● What is being asked: Write out the listing exactly, dropping any picture it contains.

● Materials provided:
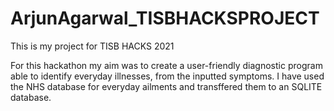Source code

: # ArjunAgarwal_TISBHACKSPROJECT
This is my project for TISB HACKS 2021

For this hackathon my aim was to create a user-friendly diagnostic program able to identify everyday illnesses, from the inputted symptoms. I have used the NHS database for everyday ailments and transffered them to an SQLITE database.
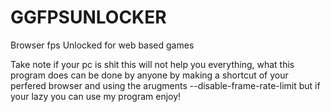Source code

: # GGFPSUNLOCKER
Browser fps Unlocked for web based games

Take note if your pc is shit this will not help you everything, what this program does can be done by anyone
by making a shortcut of your perfered browser and using the arugments --disable-frame-rate-limit but if your lazy you can use my program enjoy!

● Reply:
Source code

: # ArjunAgarwal_TISBHACKSPROJECT
This is my project for TISB HACKS 2021

For this hackathon my aim was to create a user-friendly diagnostic program able to identify everyday illnesses, from the inputted symptoms. I have used the NHS database for everyday ailments and transffered them to an SQLITE database.
Source code

: # GGFPSUNLOCKER
Browser fps Unlocked for web based games

Take note if your pc is shit this will not help you everything, what this program does can be done by anyone
by making a shortcut of your perfered browser and using the arugments --disable-frame-rate-limit but if your lazy you can use my program enjoy!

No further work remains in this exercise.